WHAT TO PRODUCE » In full and unaltered, output the records below.

Plain-text document sources:
-----
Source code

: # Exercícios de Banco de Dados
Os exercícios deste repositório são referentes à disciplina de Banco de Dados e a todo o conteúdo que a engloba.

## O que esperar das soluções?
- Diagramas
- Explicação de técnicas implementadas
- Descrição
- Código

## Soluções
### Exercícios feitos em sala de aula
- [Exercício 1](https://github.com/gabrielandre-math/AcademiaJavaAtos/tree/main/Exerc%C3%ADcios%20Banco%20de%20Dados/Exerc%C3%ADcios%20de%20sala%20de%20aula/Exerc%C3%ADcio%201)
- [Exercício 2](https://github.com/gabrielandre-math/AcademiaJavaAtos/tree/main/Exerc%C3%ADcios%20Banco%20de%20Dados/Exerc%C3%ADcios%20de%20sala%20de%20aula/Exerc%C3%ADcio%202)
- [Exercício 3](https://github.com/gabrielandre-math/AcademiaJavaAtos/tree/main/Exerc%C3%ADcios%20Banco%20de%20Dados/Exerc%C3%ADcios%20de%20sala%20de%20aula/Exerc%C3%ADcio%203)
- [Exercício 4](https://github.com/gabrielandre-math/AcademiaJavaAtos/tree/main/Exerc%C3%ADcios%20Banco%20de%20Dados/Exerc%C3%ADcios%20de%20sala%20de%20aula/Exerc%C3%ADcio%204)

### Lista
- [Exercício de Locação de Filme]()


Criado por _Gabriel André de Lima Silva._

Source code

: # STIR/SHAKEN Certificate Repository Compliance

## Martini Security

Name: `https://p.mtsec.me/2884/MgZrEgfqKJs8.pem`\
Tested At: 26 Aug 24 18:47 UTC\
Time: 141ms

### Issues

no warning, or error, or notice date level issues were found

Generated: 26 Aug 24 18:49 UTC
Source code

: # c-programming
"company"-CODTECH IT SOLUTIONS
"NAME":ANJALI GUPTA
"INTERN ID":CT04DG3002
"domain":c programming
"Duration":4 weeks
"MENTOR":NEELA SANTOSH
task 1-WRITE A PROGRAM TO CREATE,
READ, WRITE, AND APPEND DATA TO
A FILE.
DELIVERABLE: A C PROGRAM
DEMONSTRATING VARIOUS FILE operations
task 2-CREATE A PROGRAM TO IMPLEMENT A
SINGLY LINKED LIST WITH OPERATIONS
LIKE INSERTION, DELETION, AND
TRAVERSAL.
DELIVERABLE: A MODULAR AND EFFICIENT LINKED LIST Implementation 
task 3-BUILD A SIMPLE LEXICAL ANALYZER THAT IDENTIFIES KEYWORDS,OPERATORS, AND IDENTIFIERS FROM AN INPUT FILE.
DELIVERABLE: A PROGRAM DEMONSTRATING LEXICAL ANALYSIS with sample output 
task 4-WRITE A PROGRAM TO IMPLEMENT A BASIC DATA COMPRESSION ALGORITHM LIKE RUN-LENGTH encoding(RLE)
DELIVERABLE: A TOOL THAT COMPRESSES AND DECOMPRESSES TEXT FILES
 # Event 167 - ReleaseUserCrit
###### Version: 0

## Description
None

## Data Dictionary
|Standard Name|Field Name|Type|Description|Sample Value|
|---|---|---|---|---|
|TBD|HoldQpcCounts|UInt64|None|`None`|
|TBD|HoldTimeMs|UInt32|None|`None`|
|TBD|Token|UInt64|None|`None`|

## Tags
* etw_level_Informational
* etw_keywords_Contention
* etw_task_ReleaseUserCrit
-----
RESPONSE »
Source code

: # Exercícios de Banco de Dados
Os exercícios deste repositório são referentes à disciplina de Banco de Dados e a todo o conteúdo que a engloba.

## O que esperar das soluções?
- Diagramas
- Explicação de técnicas implementadas
- Descrição
- Código

## Soluções
### Exercícios feitos em sala de aula
- [Exercício 1](https://github.com/gabrielandre-math/AcademiaJavaAtos/tree/main/Exerc%C3%ADcios%20Banco%20de%20Dados/Exerc%C3%ADcios%20de%20sala%20de%20aula/Exerc%C3%ADcio%201)
- [Exercício 2](https://github.com/gabrielandre-math/AcademiaJavaAtos/tree/main/Exerc%C3%ADcios%20Banco%20de%20Dados/Exerc%C3%ADcios%20de%20sala%20de%20aula/Exerc%C3%ADcio%202)
- [Exercício 3](https://github.com/gabrielandre-math/AcademiaJavaAtos/tree/main/Exerc%C3%ADcios%20Banco%20de%20Dados/Exerc%C3%ADcios%20de%20sala%20de%20aula/Exerc%C3%ADcio%203)
- [Exercício 4](https://github.com/gabrielandre-math/AcademiaJavaAtos/tree/main/Exerc%C3%ADcios%20Banco%20de%20Dados/Exerc%C3%ADcios%20de%20sala%20de%20aula/Exerc%C3%ADcio%204)

### Lista
- [Exercício de Locação de Filme]()


Criado por _Gabriel André de Lima Silva._

Source code

: # STIR/SHAKEN Certificate Repository Compliance

## Martini Security

Name: `https://p.mtsec.me/2884/MgZrEgfqKJs8.pem`\
Tested At: 26 Aug 24 18:47 UTC\
Time: 141ms

### Issues

no warning, or error, or notice date level issues were found

Generated: 26 Aug 24 18:49 UTC
Source code

: # c-programming
"company"-CODTECH IT SOLUTIONS
"NAME":ANJALI GUPTA
"INTERN ID":CT04DG3002
"domain":c programming
"Duration":4 weeks
"MENTOR":NEELA SANTOSH
task 1-WRITE A PROGRAM TO CREATE,
READ, WRITE, AND APPEND DATA TO
A FILE.
DELIVERABLE: A C PROGRAM
DEMONSTRATING VARIOUS FILE operations
task 2-CREATE A PROGRAM TO IMPLEMENT A
SINGLY LINKED LIST WITH OPERATIONS
LIKE INSERTION, DELETION, AND
TRAVERSAL.
DELIVERABLE: A MODULAR AND EFFICIENT LINKED LIST Implementation 
task 3-BUILD A SIMPLE LEXICAL ANALYZER THAT IDENTIFIES KEYWORDS,OPERATORS, AND IDENTIFIERS FROM AN INPUT FILE.
DELIVERABLE: A PROGRAM DEMONSTRATING LEXICAL ANALYSIS with sample output 
task 4-WRITE A PROGRAM TO IMPLEMENT A BASIC DATA COMPRESSION ALGORITHM LIKE RUN-LENGTH encoding(RLE)
DELIVERABLE: A TOOL THAT COMPRESSES AND DECOMPRESSES TEXT FILES
 # Event 167 - ReleaseUserCrit
###### Version: 0

## Description
None

## Data Dictionary
|Standard Name|Field Name|Type|Description|Sample Value|
|---|---|---|---|---|
|TBD|HoldQpcCounts|UInt64|None|`None`|
|TBD|HoldTimeMs|UInt32|None|`None`|
|TBD|Token|UInt64|None|`None`|

## Tags
* etw_level_Informational
* etw_keywords_Contention
* etw_task_ReleaseUserCrit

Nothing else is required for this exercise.